▶ [WORK INSTRUCTIONS]
The count of lines below that include the string "server" is the whole answer; write it alone.

-------- SOURCE MATERIAL --------

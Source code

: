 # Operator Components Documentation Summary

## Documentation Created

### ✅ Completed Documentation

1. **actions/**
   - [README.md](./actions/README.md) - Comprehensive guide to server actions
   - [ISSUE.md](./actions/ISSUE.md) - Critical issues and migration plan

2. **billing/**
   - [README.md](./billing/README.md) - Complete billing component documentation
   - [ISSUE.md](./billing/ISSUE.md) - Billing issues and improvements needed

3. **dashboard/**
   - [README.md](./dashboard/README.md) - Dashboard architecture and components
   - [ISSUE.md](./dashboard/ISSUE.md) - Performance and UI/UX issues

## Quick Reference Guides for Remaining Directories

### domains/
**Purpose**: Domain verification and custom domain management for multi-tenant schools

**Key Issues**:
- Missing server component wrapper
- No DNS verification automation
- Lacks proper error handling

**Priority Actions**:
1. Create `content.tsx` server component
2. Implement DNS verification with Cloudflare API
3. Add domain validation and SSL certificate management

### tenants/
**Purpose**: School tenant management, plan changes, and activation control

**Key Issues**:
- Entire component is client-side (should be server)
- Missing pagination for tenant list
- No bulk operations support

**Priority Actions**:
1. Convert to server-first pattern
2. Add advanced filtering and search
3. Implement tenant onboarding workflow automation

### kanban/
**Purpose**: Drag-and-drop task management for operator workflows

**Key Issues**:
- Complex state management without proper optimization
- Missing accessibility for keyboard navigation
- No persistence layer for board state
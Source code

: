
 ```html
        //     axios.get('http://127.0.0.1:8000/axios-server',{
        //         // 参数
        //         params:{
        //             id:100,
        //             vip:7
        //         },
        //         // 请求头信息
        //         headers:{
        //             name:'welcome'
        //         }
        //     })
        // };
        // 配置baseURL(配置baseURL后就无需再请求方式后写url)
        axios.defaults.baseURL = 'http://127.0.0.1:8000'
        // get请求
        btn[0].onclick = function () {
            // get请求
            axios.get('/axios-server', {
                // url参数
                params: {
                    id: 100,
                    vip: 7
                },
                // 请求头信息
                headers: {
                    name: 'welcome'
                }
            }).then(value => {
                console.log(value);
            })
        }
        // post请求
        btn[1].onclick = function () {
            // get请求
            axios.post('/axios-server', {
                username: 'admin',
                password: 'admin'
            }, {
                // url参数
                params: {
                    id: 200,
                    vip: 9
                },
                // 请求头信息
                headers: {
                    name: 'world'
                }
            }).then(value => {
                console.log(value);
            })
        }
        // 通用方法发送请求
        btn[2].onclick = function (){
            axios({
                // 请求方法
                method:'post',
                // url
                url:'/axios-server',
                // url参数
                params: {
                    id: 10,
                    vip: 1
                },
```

--------

▶ [TASK ANSWER]
9